For the rest of the year, we are based at the family crib, which is simple, and will eat at home, walk, and be with one another. Next year we hope our box is resurrected.

Have a good Christmas.

Christmas and time off.

One of the odd things about the antipodes is that Christmas is the start of the holidays for many people. It is just starting to get warm: we have had some good weather. But we have spent a fair amount of time in hospital, because one of the parents is sick. And one of us has been travelling. And a lot of work needs to get done.

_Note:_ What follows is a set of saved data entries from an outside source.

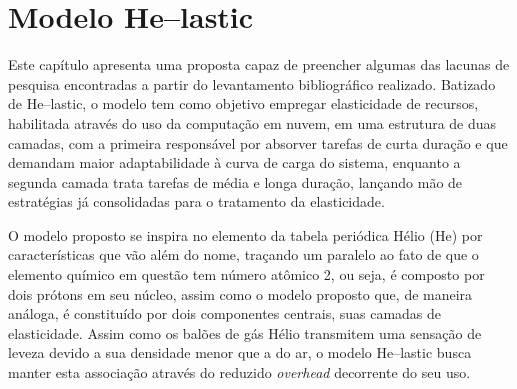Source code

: \documentclass[english,brazilian]{UNISINOSmonografia} %
\begin{document}
\chapter{Modelo {H\lowercase{e}}--lastic }
\label{ch:modelo}




%





Este capítulo apresenta uma proposta capaz de preencher algumas das lacunas de pesquisa encontradas a partir do levantamento bibliográfico realizado.
Batizado de \textsf{He}--lastic, o modelo tem como objetivo empregar elasticidade de recursos, habilitada através do uso da computação em nuvem, em uma estrutura de duas camadas, com a primeira responsável por absorver tarefas de curta duração e que demandam maior adaptabilidade à curva de carga do sistema, enquanto a segunda camada trata tarefas de média e longa duração, lançando mão de estratégias já consolidadas para o tratamento da elasticidade.



O modelo proposto se inspira no elemento da tabela periódica Hélio (\textsf{He}) por características que vão além do nome, traçando um paralelo ao fato de que o elemento químico em questão tem número atômico 2, ou seja, é composto por dois prótons em seu núcleo, assim como o modelo proposto que, de maneira análoga, é constituído por dois componentes centrais, suas camadas de elasticidade.
Assim como os balões de gás Hélio transmitem uma sensação de leveza devido a sua densidade menor que a do ar, o modelo \textsf{He}--lastic busca manter esta associação através do reduzido \textit{overhead} decorrente do seu uso.
\end{document}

  • We have not done anything intense. Walks and slow jogs. It is not time to lift heavy or sprint. You will hurt yourself.
  • We have tried to eat well. Though this has been a challenge; one night we had haggis, four kinds of meat, vegetables… and then pudding, with dancing in between to settle the newly acquired fat nicely. After days like that, we generally don’t eat until lunch, or later.
  • We have gone to bed fairly early, and got enough sleep. At least some nights
  • And finally, now that the relative is out of hospital and recovering with us, we are caring for her.
  • We have maintained our own health. That has meant visits to the dentist, the optician (for both of us), and ensuring the house is clean, well ventilated and peaceful
  • We are eating our own vegetables. After failing with broccoli, silverbeet (swiss chard) and kale over the winter, the spring crop of lettuces have almost kept up with our salad consumption

This may not sound a lot like training, but the consequence is less stress, and that means less stress hormones to modify, and a paradoxical weight loss.

This reminds me of what I did when I was a kid. I would stop training around exams. Then I would build up mileage, with low intensity, then add in threshold runs, then hill work, then intervals over a six month schedule. At the end of that I would compete… or be injured. This is called periodization. It involves building a base level of aerobic fitness and then adding to it.

Now I am older, that base level of fitness has to include some strength work, or I will not be able to build the aerobic base.

But Christmas is coming, and that means time off, a base to build, and I hope home for our crossfit team in the new year.